In this case I thought that Larek had long wanted to take over the Dark Elf kingdom and incorporate it into his own. He wanted to be High King, but he would need to enslave the Dokkalfar people to work in their own mines.
Bracca was like Larek in that they were both far too stubborn to simply give up and go home, so I believed that the second of these choices was the one most likely. They wouldn’t attack, but rather lay siege until we asked for a negotiated surrender. I suspected that King Larek had been working toward that goal for some time. He had arranged my kidnapping and Bracca’s marriage to me to be able to control me—to get me to restore the throne and then after that, I was more or less disposable except for maintaining the throne with my blood every few years. The horrible curse my grandfather had put on the blood-stone had worked to Larek’s advantage in that way. Bracca didn’t feel love for me, but he did feel possessive of me. He would keep me around under lock and key to maintain the throne and ensure my faithfulness. And because he was a stubborn ass who would never give away anything that he thought belonged to him.
And I had gone and stupidly fallen in love with Bracca. I’d been flailing around ever since trying to find a way to save us both. But there simply wasn’t any way.
I’d thought sending Bracca away might preserve his life and maybe even mine. But that would have ruined all of Larek’s grand plans for an easy takeover. He could have simply disposed of all the nobles, enslaved all the common people and as for me…he could just let the curse take its course. After all, his son wouldn’t be affected, because for him it wasn’t a matter of love at all. He felt possessive and jealous like the curse made him.

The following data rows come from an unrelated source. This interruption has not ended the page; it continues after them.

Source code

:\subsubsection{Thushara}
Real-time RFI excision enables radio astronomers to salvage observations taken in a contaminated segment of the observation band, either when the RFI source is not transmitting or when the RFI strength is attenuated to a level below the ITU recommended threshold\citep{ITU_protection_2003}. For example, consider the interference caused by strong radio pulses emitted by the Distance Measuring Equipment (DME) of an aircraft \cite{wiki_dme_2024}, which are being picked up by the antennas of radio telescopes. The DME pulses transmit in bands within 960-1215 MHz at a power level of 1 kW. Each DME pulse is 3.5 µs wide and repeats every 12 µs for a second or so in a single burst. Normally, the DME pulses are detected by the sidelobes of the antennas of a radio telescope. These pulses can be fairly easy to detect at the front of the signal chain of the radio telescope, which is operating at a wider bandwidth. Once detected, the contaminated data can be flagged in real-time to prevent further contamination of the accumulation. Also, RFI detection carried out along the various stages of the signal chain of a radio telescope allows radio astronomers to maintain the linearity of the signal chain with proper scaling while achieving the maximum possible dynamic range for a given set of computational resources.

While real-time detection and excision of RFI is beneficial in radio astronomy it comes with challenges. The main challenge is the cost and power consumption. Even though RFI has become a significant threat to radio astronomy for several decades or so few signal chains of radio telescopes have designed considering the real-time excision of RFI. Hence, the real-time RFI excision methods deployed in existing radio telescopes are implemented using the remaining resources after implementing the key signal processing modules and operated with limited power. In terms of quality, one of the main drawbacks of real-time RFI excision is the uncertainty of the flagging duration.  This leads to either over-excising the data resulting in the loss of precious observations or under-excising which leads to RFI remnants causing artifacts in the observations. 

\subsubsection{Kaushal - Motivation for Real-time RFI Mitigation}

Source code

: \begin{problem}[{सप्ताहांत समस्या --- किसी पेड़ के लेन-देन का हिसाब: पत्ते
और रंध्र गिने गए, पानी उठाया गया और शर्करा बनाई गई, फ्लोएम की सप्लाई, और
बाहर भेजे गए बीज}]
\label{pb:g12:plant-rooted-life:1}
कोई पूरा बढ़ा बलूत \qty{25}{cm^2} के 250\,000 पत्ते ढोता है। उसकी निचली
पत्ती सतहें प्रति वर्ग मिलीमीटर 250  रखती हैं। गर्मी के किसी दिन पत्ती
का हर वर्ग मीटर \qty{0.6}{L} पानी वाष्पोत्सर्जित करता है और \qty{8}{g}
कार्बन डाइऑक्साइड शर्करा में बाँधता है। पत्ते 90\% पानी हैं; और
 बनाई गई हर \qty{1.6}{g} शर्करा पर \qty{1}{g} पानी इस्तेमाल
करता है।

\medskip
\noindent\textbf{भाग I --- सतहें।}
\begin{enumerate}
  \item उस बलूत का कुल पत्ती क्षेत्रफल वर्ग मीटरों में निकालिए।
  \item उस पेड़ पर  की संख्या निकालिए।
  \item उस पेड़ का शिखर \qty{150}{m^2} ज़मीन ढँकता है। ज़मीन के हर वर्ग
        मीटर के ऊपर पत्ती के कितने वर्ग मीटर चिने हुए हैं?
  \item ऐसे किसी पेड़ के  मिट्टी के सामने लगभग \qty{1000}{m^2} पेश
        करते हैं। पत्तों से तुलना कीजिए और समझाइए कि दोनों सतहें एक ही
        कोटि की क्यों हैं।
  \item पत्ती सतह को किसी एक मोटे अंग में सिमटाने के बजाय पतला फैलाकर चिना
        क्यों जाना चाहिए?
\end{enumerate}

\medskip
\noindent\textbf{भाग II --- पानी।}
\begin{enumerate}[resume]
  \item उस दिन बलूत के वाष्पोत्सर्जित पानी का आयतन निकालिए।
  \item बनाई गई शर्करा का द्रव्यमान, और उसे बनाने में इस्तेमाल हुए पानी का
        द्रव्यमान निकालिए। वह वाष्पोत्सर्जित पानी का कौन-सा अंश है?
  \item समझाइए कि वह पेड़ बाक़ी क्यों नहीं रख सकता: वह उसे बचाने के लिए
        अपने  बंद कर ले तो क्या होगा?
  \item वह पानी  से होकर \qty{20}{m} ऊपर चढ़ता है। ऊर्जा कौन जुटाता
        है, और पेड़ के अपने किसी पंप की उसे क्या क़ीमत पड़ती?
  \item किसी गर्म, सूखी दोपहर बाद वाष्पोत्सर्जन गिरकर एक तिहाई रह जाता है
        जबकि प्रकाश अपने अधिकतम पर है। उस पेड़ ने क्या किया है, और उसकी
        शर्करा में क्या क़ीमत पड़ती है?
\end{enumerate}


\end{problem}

But only I had been foolish enough to succumb to my feelings of love. So only I would truly suffer.
I was just at a loss as to what to do about it.
*****
Bracca
My father and I walked out to meet the Elves, about halfway between our encampment and the city gates. We were going to ask for their surrender, as the outcome was inevitable. Surely they must know that. I could already see who it was—Hendris, of course, most of his council members and the one I longed and dreaded to see most in the world, Killian himself.
Sitting by the campfire with my men two nights before this, drinking hot, mulled wine that was as dark and rich as blood, I had been gazing up at the city gates of the Daeneid, wondering if I should just get drunk. If I did, would that help this empty feeling inside me to go away? The anger had filled me and driven me a while, but as the minutes and hours passed, it was fading. French mortals had a word for it—désolé.
The word meantsorry, and I was. More and more with each passing moment. Sorry I’d ever met him. Sorry I’d allowed myself to get caught up in his web of lies and deceit and begin to care for him. Sorry that I now had to lock him away for being unfaithful to me. It would be easier in some ways to simply kill him, but we needed his blood on the stone to keep the city alive.